基于适配体和Ag NCs 的优点，本研究设计了ATP 适配体和位于ATP 适配体两端的Ag NCs 成核序列的DNA 模板，将此DNA 模板命名为BT5T5.在BT5T5 模板两端的成核序列上合成Ag NCs，然后加入ATP，ATP 与其适配体特异性结合使适配体的构象发生改变，导致荧光较弱的Ag NCs 互相靠近荧光增强，ATP 便得到检测.

1 实验部分

1.1 试剂与仪器

BT5T5 寡合苷酸、ATP、CTP、GTP 和UTP 购自生工生物工程（上海）股份有限公司，胎牛血清蛋白购自上海源叶生物科技有限公司，AgNO3、NaBH4购自上海阿拉丁生化科技股份有限公司，所有试剂均为分析纯，未进一步纯化.磷酸氢二钠-磷酸二氢钠缓冲溶液（简称PBS，20 mM，pH 7.0）在所有实验中使用.所有溶液用Milli-Q 水（18.2 M Ω cm）配置.

BT5T5 寡合苷酸的序列：

注：斜体字部分为Ag NCs 成核序列；粗体字部分为ATP 适配体；下划线部分为连结序列.

FS5 稳态瞬态荧光光谱仪（英国利文斯顿爱丁堡仪器公司）.

1.2 实验方法

1.2.1 BT5T5-Ag NCs 的合成

本实验中，BT5T5-Ag NCs 的合成方法是按照以前文献报道进行并做了适当的调整［15］.将DNA（3 μM）和AgNO3（18 μM）分别加入PBS（20 mM，pH 7.0）溶液中，混匀后放在冰箱的冷藏中，在4 ℃下避光孵育20 min，紧接着把新配置的NaBH4（18 μM）加入上述溶液，摇匀后同样置于冰箱的冷藏中，避光孵育1 h.BT5T5-Ag NCs 合成完成.

1.2.2 ATP 的检测

将不同浓度的ATP（0～24 mM）加入BT5T5-Ag NCs 溶液中，孵育5 min 后在室温下测定其荧光光谱.对于ATP 的选择性，实验方法与检测ATP 相同，只不过是用CTP、GTP 和UTP 代替了ATP.

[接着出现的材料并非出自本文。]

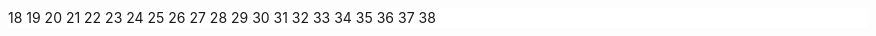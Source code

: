 </tr>
<tr>
<td>18</td>
</tr>
<tr>
<td>19</td>
</tr>
<tr>
<td>20</td>
</tr>
<tr>
<td>21</td>
</tr>
<tr>
<td>22</td>
</tr>
<tr>
<td>23</td>
</tr>
<tr>
<td>24</td>
</tr>
<tr>
<td>25</td>
</tr>
<tr>
<td>26</td>
</tr>
<tr>
<td>27</td>
</tr>
<tr>
<td>28</td>
</tr>
<tr>
<td>29</td>
</tr>
<tr>
<td>30</td>
</tr>
<tr>
<td>31</td>
</tr>
<tr>
<td>32</td>
</tr>
<tr>
<td>33</td>
</tr>
<tr>
<td>34</td>
</tr>
<tr>
<td>35</td>
</tr>
<tr>
<td>36</td>
</tr>
<tr>
<td>37</td>
</tr>
<tr>
<td>38</td>
</tr>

1.2.3 BT5T5-Ag NCs 探针的实际应用

用ATP 传感器检测稀释胎牛血清中的ATP.把不同浓度的ATP 标准样品溶液用检测ATP 的方法来检测.

2 结果与讨论

2.1 BT5T5-Ag NCs 的激发和发射波长

BT5T5-Ag NCs 的最佳激发和发射波长对ATP灵敏性的检测有一定的影响［15］.BT5T5-Ag NCs 的激发和发射波长用FS5-稳态瞬态荧光仪来测定.具体方法是用一定数值的激发波长来测定其发射波长，然后固定发射波长来扫激发，扫出的激发和发射的图形要基本对称且强度相等.如图1 所示，曲线a 和b 分别为BT5T5-Ag NCs 的激发和发射光谱，其激发和发射波长分别为550 nm 和620 nm.

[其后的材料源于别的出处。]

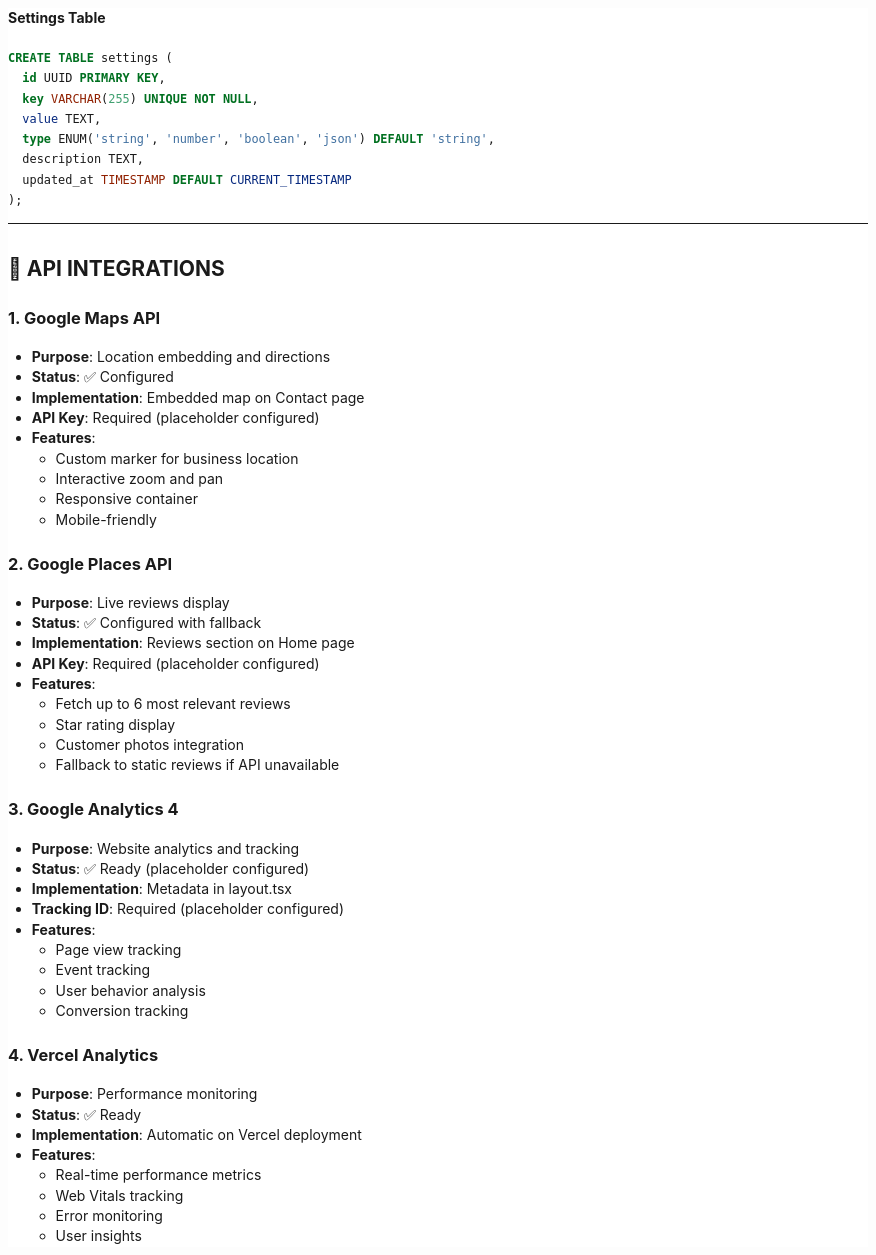 #### **Settings Table**
```sql
CREATE TABLE settings (
  id UUID PRIMARY KEY,
  key VARCHAR(255) UNIQUE NOT NULL,
  value TEXT,
  type ENUM('string', 'number', 'boolean', 'json') DEFAULT 'string',
  description TEXT,
  updated_at TIMESTAMP DEFAULT CURRENT_TIMESTAMP
);
```

---

## 🔌 API INTEGRATIONS

### **1. Google Maps API**
- **Purpose**: Location embedding and directions
- **Status**: ✅ Configured
- **Implementation**: Embedded map on Contact page
- **API Key**: Required (placeholder configured)
- **Features**:
  - Custom marker for business location
  - Interactive zoom and pan
  - Responsive container
  - Mobile-friendly

### **2. Google Places API**
- **Purpose**: Live reviews display
- **Status**: ✅ Configured with fallback
- **Implementation**: Reviews section on Home page
- **API Key**: Required (placeholder configured)
- **Features**:
  - Fetch up to 6 most relevant reviews
  - Star rating display
  - Customer photos integration
  - Fallback to static reviews if API unavailable

### **3. Google Analytics 4**
- **Purpose**: Website analytics and tracking
- **Status**: ✅ Ready (placeholder configured)
- **Implementation**: Metadata in layout.tsx
- **Tracking ID**: Required (placeholder configured)
- **Features**:
  - Page view tracking
  - Event tracking
  - User behavior analysis
  - Conversion tracking

### **4. Vercel Analytics**
- **Purpose**: Performance monitoring
- **Status**: ✅ Ready
- **Implementation**: Automatic on Vercel deployment
- **Features**:
  - Real-time performance metrics
  - Web Vitals tracking
  - Error monitoring
  - User insights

图1 BT5T5-Ag NCs 的激发（曲线a）和发射（曲线b）光谱

2.2 ATP 与BT5T5-Ag NCs 荧光探针的作用时间

对ATP 与BT5T5-Ag NCs 荧光探针的作用时间进行测定.如图2 所示，BT5T5-Ag NCs 的荧光强度随着作用时间的增加逐渐增强，5 min 时达到平台，在0.5 h 内荧光强度几乎不变.因此5 min 作为ATP 最佳检测时间.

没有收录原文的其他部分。